Bizim köyde şehit yok değil mi?
Suat Akıncı o gece darbe olduğunu duyunca annesine 'kapıya çıkıyorum' diyerek evden çıkıyor ve arkadaşlarına 'biz gitmezsek kim gidecek' diyerek toplayarak Kızılay'a gidiyor. İşte, kardeşi Sema Akıncı'nın anlatımları:
“O akşam 21.30 sularında eve gelmiş, yemeğini yemiş. 2 bardak çay içmiş. Darbe haberini duyunca içtiği 3'üncü çay bardağını yarım bırakarak 'anne ben kapıdayım' diyerek çıkmış. Evden çıkarken de 'anne bizim köyde şehit yok değil mi' diye sormuş. Arkadaşları ile toplanmışlar, 'bizim askerimiz bize mi sıkacak?

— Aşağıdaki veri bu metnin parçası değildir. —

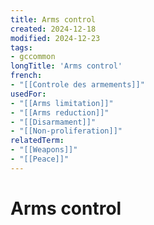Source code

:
 ```yaml
---
title: Arms control
created: 2024-12-18
modified: 2024-12-23
tags:
- gccommon
longTitle: 'Arms control'
french:
- "[[Controle des armements]]"
usedFor:
- "[[Arms limitation]]"
- "[[Arms reduction]]"
- "[[Disarmament]]"
- "[[Non-proliferation]]"
relatedTerm:
- "[[Weapons]]"
- "[[Peace]]"
---
```

# Arms control
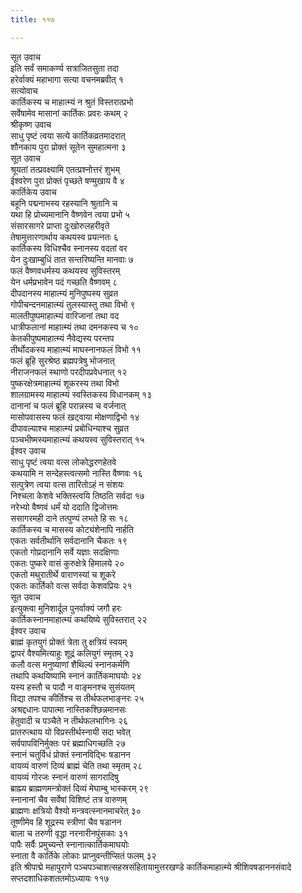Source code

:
 ```yaml
---
title: ११७

---
```

सूत उवाच  
इति सर्वं समाकर्ण्य सत्राजितसुता तदा  
हरेर्वाक्यं महाभागा सत्या वचनमब्रवीत् १  
सत्योवाच  
कार्तिकस्य च माहात्म्यं न श्रुतं विस्तरात्प्रभो  
सर्वेषामेव मासानां कार्तिकः प्रवरः कथम् २  
श्रीकृष्ण उवाच  
साधु पृष्टं त्वया सत्ये कार्तिकव्रतमादरात्  
शौनकाय पुरा प्रोक्तं सूतेन सुमहात्मना ३  
सूत उवाच  
श्रूयतां तत्प्रवक्ष्यामि एतत्प्रश्नोत्तरं शुभम्  
ईश्वरेण पुरा प्रोक्तं पृच्छते षण्मुखाय वै ४  
कार्तिकेय उवाच  
बहूनि पद्मनाभस्य रहस्यानि श्रुतानि च  
यथा हि प्रोच्यमानानि वैष्णवेन त्वया प्रभो ५  
संसारसागरे प्राप्ता दुःखोरुलहरीवृते  
तेषामुत्तारणार्थाय कथयस्व प्रयत्नतः ६  
कार्तिकस्य विधिश्चैव स्नानस्य वदतां वर  
येन दुःखाम्बुधिं तात सन्तरिष्यन्ति मानवाः ७  
फलं वैष्णवधर्मस्य कथयस्व सुविस्तरम्  
येन धर्मप्रभावेन पदं गच्छति वैष्णवम् ८  
दीपदानस्य माहात्म्यं मुनिपुष्पस्य सुव्रत  
गोपीचन्दनमाहात्म्यं तुलस्यास्तु तथा विभो ९  
मालतीपुष्पमाहात्म्यं वारिजानां तथा वद  
धात्रीफलानां माहात्म्यं तथा दमनकस्य च १०  
केतकीपुष्पमाहात्म्यं नैवेद्यस्य परन्तप  
तीर्थोदकस्य माहात्म्यं माघस्नानफलं विभो ११  
फलं ब्रूहि सुरश्रेष्ठ ब्रह्मपत्रेषु भोजनात्  
नीराजनफलं स्थाणो परदीपप्रवेधनात् १२  
पुष्करक्षेत्रमाहात्म्यं शूकरस्य तथा विभो  
शालग्रामस्य माहात्म्यं स्वस्तिकस्य विधानकम् १३  
दानानां च फलं ब्रूहि परान्नस्य च वर्जनात्  
मासोपवासस्य फलं खट्वाया मोक्षणाद्विभो १४  
दीपावल्याश्च माहात्म्यं प्रबोधिन्याश्च सुव्रत  
पञ्चभीष्मस्यमाहात्म्यं कथयस्व सुविस्तरात् १५  
ईश्वर उवाच  
साधु पृष्टं त्वया वत्स लोकोद्धरणहेतवे  
कथयामि न सन्देहस्त्वत्समो नास्ति वैष्णवः १६  
सत्पुत्रेण त्वया वत्स तारितोऽहं न संशयः  
निश्चला केशवे भक्तिस्त्वयि तिष्ठति सर्वदा १७  
नरेभ्यो वैष्णवं धर्मं यो ददाति द्विजोत्तमः  
ससागरमही दाने तत्पुण्यं लभते हि सः १८  
कार्तिकस्य च मासस्य कोट्यंशेनापि नार्हति  
एकतः सर्वतीर्थानि सर्वदानानि चैकतः १९  
एकतो गोप्रदानानि सर्वे यज्ञाः सदक्षिणाः  
एकतः पुष्करे वासं कुरुक्षेत्रे हिमालये २०  
एकतो मथुरातीर्थे वाराणस्यां च शूकरे  
एकतः कार्तिको वत्स सर्वदा केशवप्रियः २१  
सूत उवाच  
इत्युक्त्वा मुनिशार्दूल पुनर्वाक्यं जगौ हरः  
कार्तिकस्नानमाहात्म्यं कथयिष्ये सुविस्तरात् २२  
ईश्वर उवाच  
ब्राह्मं कृतयुगं प्रोक्तं त्रेता तु क्षत्रियं स्वयम्  
द्वापरं वैश्यमित्याहुः शूद्रं कलियुगं स्मृतम् २३  
कलौ वत्स मनुष्याणां शैथिल्यं स्नानकर्मणि  
तथापि कथयिष्यामि स्नानं कार्तिकमाघयोः २४  
यस्य हस्तौ च पादौ न वाङ्मनश्च सुसंयतम्  
विद्या तपश्च कीर्तिश्च स तीर्थफलभाङ्नरः २५  
अश्रद्दधानः पापात्मा नास्तिकश्छिन्नमानसः  
हेतुवादी च पञ्चैते न तीर्थफलभागिनः २६  
प्रातरुत्थाय यो विप्रस्तीर्थस्नायी सदा भवेत्  
सर्वपापविनिर्मुक्तः परं ब्रह्माधिगच्छति २७  
स्नानं चतुर्विधं प्रोक्तं स्नानविद्भिः षडानन  
वायव्यं वारुणं दिव्यं ब्राह्मं चेति तथा स्मृतम् २८  
वायव्यं गोरजः स्नानं वारुणं सागरादिषु  
ब्राह्म्य ब्राह्मणमन्त्रोक्तं दिव्यं मेघाम्बु भास्करम् २९  
स्नानानां चैव सर्वेषां विशिष्टं तत्र वारुणम्  
ब्राह्मणः क्षत्रियो वैश्यो मन्त्रवत्स्नानमाचरेत् ३०  
तूष्णीमेव हि शूद्रस्य स्त्रीणां चैव षडानन  
बाला च तरुणी वृद्धा नरनारीनपुंसकाः ३१  
पापैः सर्वैः प्रमुच्यन्ते स्नानात्कार्तिकमाघयोः  
स्नाता वै कार्तिके लोकाः प्राप्नुवन्तीप्सितं फलम् ३२  
इति श्रीपाद्मे महापुराणे पञ्चपञ्चाशत्सहस्रसंहितायामुत्तरखण्डे कार्तिकमाहात्म्ये श्रीशिवषडाननसंवादे सप्तदशाधिकशततमोऽध्यायः ११७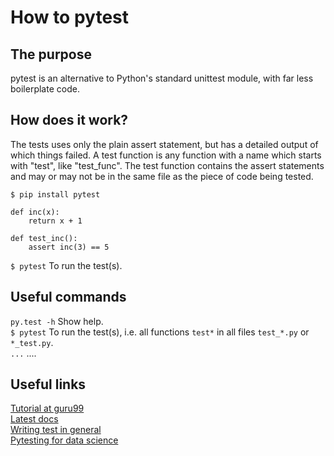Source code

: # How to pytest

## The purpose
pytest is an alternative to Python's standard unittest module, with far less boilerplate code.

## How does it work?
The tests uses only the plain assert statement, but has a detailed output of which things failed. A test function is any function with a name which starts with "test", like "test_func". The test function contains the assert statements and may or may not be in the same file as the piece of code being tested.

`$ pip install pytest`
```
def inc(x):
    return x + 1

def test_inc():
    assert inc(3) == 5
```

`$ pytest` To run the test(s).<br/>


## Useful commands
`py.test -h` Show help. <br />
`$ pytest` To run the test(s), i.e. all functions `test*` in all files `test_*.py` or `*_test.py`. <br/>
`...`  .... <br />

## Useful links
[Tutorial at guru99](https://www.guru99.com/pytest-tutorial.html)<br/>
[Latest docs](https://docs.pytest.org/en/latest/)<br/>
[Writing test in general](https://docs.python-guide.org/writing/tests/)<br/>
[Pytesting for data science](https://towardsdatascience.com/unit-testing-for-data-scientists-dc5e0cd397fb?source=emailShare-4bc2cf6e09a0-1600340162&_branch_match_id=804235815812269298)<br/>
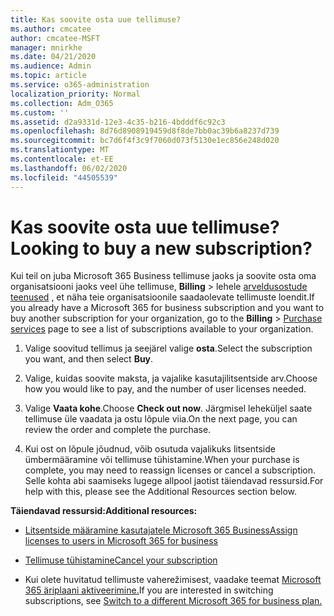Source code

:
 ```yaml
---
title: Kas soovite osta uue tellimuse?
ms.author: cmcatee
author: cmcatee-MSFT
manager: mnirkhe
ms.date: 04/21/2020
ms.audience: Admin
ms.topic: article
ms.service: o365-administration
localization_priority: Normal
ms.collection: Adm_O365
ms.custom: ''
ms.assetid: d2a9331d-12e3-4c35-b216-4bdddf6c92c3
ms.openlocfilehash: 8d76d8908919459d8f8de7bb0ac39b6a8237d739
ms.sourcegitcommit: bc7d6f4f3c9f7060d073f5130e1ec856e248d020
ms.translationtype: MT
ms.contentlocale: et-EE
ms.lasthandoff: 06/02/2020
ms.locfileid: "44505539"
---
```

# <a name="looking-to-buy-a-new-subscription"></a><span data-ttu-id="e9633-102">Kas soovite osta uue tellimuse?</span><span class="sxs-lookup"><span data-stu-id="e9633-102">Looking to buy a new subscription?</span></span>

<span data-ttu-id="e9633-103">Kui teil on juba Microsoft 365 Business tellimuse jaoks ja soovite osta oma organisatsiooni jaoks veel ühe tellimuse, **Billing** \> lehele [arveldusostude teenused](https://go.microsoft.com/fwlink/p/?linkid=868433) , et näha teie organisatsioonile saadaolevate tellimuste loendit.</span><span class="sxs-lookup"><span data-stu-id="e9633-103">If you already have a Microsoft 365 for business subscription and you want to buy another subscription for your organization, go to the **Billing** \> [Purchase services](https://go.microsoft.com/fwlink/p/?linkid=868433) page to see a list of subscriptions available to your organization.</span></span>
 
1. <span data-ttu-id="e9633-104">Valige soovitud tellimus ja seejärel valige **osta**.</span><span class="sxs-lookup"><span data-stu-id="e9633-104">Select the subscription you want, and then select **Buy**.</span></span>

2. <span data-ttu-id="e9633-105">Valige, kuidas soovite maksta, ja vajalike kasutajilitsentside arv.</span><span class="sxs-lookup"><span data-stu-id="e9633-105">Choose how you would like to pay, and the number of user licenses needed.</span></span>

3. <span data-ttu-id="e9633-106">Valige **Vaata kohe**.</span><span class="sxs-lookup"><span data-stu-id="e9633-106">Choose **Check out now**.</span></span> <span data-ttu-id="e9633-107">Järgmisel leheküljel saate tellimuse üle vaadata ja ostu lõpule viia.</span><span class="sxs-lookup"><span data-stu-id="e9633-107">On the next page, you can review the order and complete the purchase.</span></span>

4. <span data-ttu-id="e9633-108">Kui ost on lõpule jõudnud, võib osutuda vajalikuks litsentside ümbermääramine või tellimuse tühistamine.</span><span class="sxs-lookup"><span data-stu-id="e9633-108">When your purchase is complete, you may need to reassign licenses or cancel a subscription.</span></span> <span data-ttu-id="e9633-109">Selle kohta abi saamiseks lugege allpool jaotist täiendavad ressursid.</span><span class="sxs-lookup"><span data-stu-id="e9633-109">For help with this, please see the Additional Resources section below.</span></span>

 <span data-ttu-id="e9633-110">**Täiendavad ressursid:**</span><span class="sxs-lookup"><span data-stu-id="e9633-110">**Additional resources:**</span></span>
  
- [<span data-ttu-id="e9633-111">Litsentside määramine kasutajatele Microsoft 365 Business</span><span class="sxs-lookup"><span data-stu-id="e9633-111">Assign licenses to users in Microsoft 365 for business</span></span>](https://docs.microsoft.com/microsoft-365/admin/add-users/add-users)
    
- [<span data-ttu-id="e9633-112">Tellimuse tühistamine</span><span class="sxs-lookup"><span data-stu-id="e9633-112">Cancel your subscription</span></span>](https://docs.microsoft.com/microsoft-365/commerce/subscriptions/cancel-your-subscription)
    
- <span data-ttu-id="e9633-113">Kui olete huvitatud tellimuste vaherežimisest, vaadake teemat [Microsoft 365 äriplaani aktiveerimine.](https://docs.microsoft.com/microsoft-365/commerce/subscriptions/switch-to-a-different-plan)</span><span class="sxs-lookup"><span data-stu-id="e9633-113">If you are interested in switching subscriptions, see [Switch to a different Microsoft 365 for business plan.](https://docs.microsoft.com/microsoft-365/commerce/subscriptions/switch-to-a-different-plan)</span></span>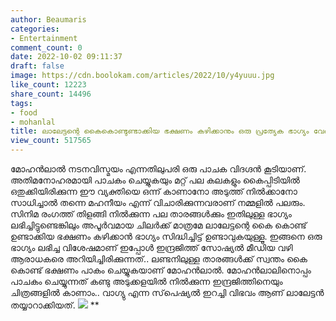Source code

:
 ```yaml
---
author: Beaumaris
categories:
- Entertainment
comment_count: 0
date: 2022-10-02 09:11:37
draft: false
image: https://cdn.boolokam.com/articles/2022/10/y4yuuu.jpg
like_count: 12223
share_count: 14496
tags:
- food
- mohanlal
title: ലാലേട്ടന്റെ കൈകൊണ്ടുണ്ടാക്കിയ ഭക്ഷണം കഴിക്കാനും ഒരു പ്രത്യേക ഭാഗ്യം വേണം
view_count: 517565
---
```


മോഹൻലാൽ നടനവിസ്മയം എന്നതിലുപരി ഒരു പാചക വിദഗ്ദൻ കൂടിയാണ്. അതിമനോഹരമായി പാചകം ചെയ്യുകയും മറ്റ് പല കലകളും കൈപ്പിടിയിൽ ഒതുക്കിയിരിക്കുന്ന ഈ വ്യക്തിയെ ഒന്ന് കാണാനോ അടുത്ത് നിൽക്കാനോ സാധിച്ചാൽ തന്നെ മഹനീയം എന്ന് വിചാരിക്കുന്നവരാണ് നമ്മളിൽ പലരും. സിനിമ രംഗത്ത് തിളങ്ങി നിൽക്കുന്ന പല താരങ്ങൾക്കും ഇതിലുള്ള ഭാഗ്യം ലഭിച്ചിട്ടുണ്ടെങ്കിലും അപൂർവമായ ചിലർക്ക് മാത്രമേ ലാലേട്ടന്റെ കൈ കൊണ്ട് ഉണ്ടാക്കിയ ഭക്ഷണം കഴിക്കാൻ ഭാഗ്യം സിദ്ധിച്ചിട്ട് ഉണ്ടാവുകയുള്ളൂ. ഇങ്ങനെ ഒരു ഭാഗ്യം ലഭിച്ച വിശേഷമാണ് ഇപ്പോൾ ഇന്ദ്രജിത്ത് സോഷ്യൽ മീഡിയ വഴി ആരാധകരെ അറിയിച്ചിരിക്കുന്നത്.. ലണ്ടനിലുള്ള താരങ്ങൾക്ക് സ്വന്തം കൈ കൊണ്ട് ഭക്ഷണം പാകം ചെയ്യുകയാണ് മോഹൻലാൽ. മോഹൻലാലിനൊപ്പം പാചകം ചെയ്യുന്നത് കണ്ടു അടുക്കളയിൽ നിൽക്കുന്ന ഇന്ദ്രജിത്തിനെയും ചിത്രങ്ങളിൽ കാണാം.. വാഗ്യു എന്ന സ്‌പെഷ്യൽ ഇറച്ചി വിഭവം ആണ് ലാലേട്ടൻ തയ്യാറാക്കിയത്. ![](https://cdn.boolokam.com/articles/2022/10/y4yuuu.jpg) **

Biz gitmezsek kim gidecek, gidelim' demiş ve ardından Kızılay'a gitmişler. Atılan bombanın şarapnel parçası ciğerine isabet etmiş. Arkadaşlarına 'vuruldum' demiş ama 20 dakika daha darbecilere karşı mücadele etmeye devam etmiş. Sonuna kadar mücadele etmiş, en son yere yıkılmış. Hastaneye götürülmüş ama yere yıkıldığında şehit olmuş. Nişanlanacaktı ama şehitliği tercih etti. Kardeşimin şehit olması gurur veriyor.”
Rütbesi çok yüksek
Beytullah Yeşilay, FETÖ darbe girişimi sırasında Genelkurmay Başkanlığı'nın önünde helikopterden açılan ateş sonucu şehit oldu. İşte, eşi Asiye Yeşilay'ın söyledikleri:
“Ben o gece memleketteydim. Eşime 4 aylık kızım Miray'ın fotoğraflarını attım, beni aradı, 'Hanım, bu ne? Ortalıkta savaş var' dedi. 'Ne savaşı, benim haberim yok' dedim. Çocuk ateşlenmişti o gece. Ağrı kesici içirdim, kızımızı eşim de görsün istemiştim ama o bana 'savaş var, televizyonu aç' dedi. Sonra ben uyuyakalmışım. Gece saat 01.30 sularında tekrar telefonla aradı. 'Hatun, savaşın ortasındayım, hakkını helal et' dedi. Ben de 'ne olur eve dön' dedim. 'Tankların ortasındayız, bir iki tankı imha ettik, ortalık sakinleşti' dedi. 'Sana bir şey olursa biz sensiz ne yaparız' dedim. 'Vatan olmazsa biz de olmayız' dedi. Sonra telefonu kapattı. Sabah oldu, Ankara'ya gelirken yolda öğrendim şehit olduğunu. İş dönüşü Cumhurbaşkanı Erdoğan'ın 'sokağa çıkın' çağrısıyla üniversite öğrencisi kardeşi Şakir Yeşilay ile birlikte Genelkurmay'ın önüne gitmişler. Evden çıkarken de bağırarak 'vatanını seven çıksın, bugün savaş oluyor' diye bağırmış. Çevremde bazı hainlerin eşleri var, onlar evden çıkamıyor. Ben en azından onurlu ve gururluyum. Rütbesi çok yüksek... Rabbim vatanımıza, milletimize zeval vermesin. Vatan sağ olsun, millet sağ olsun.”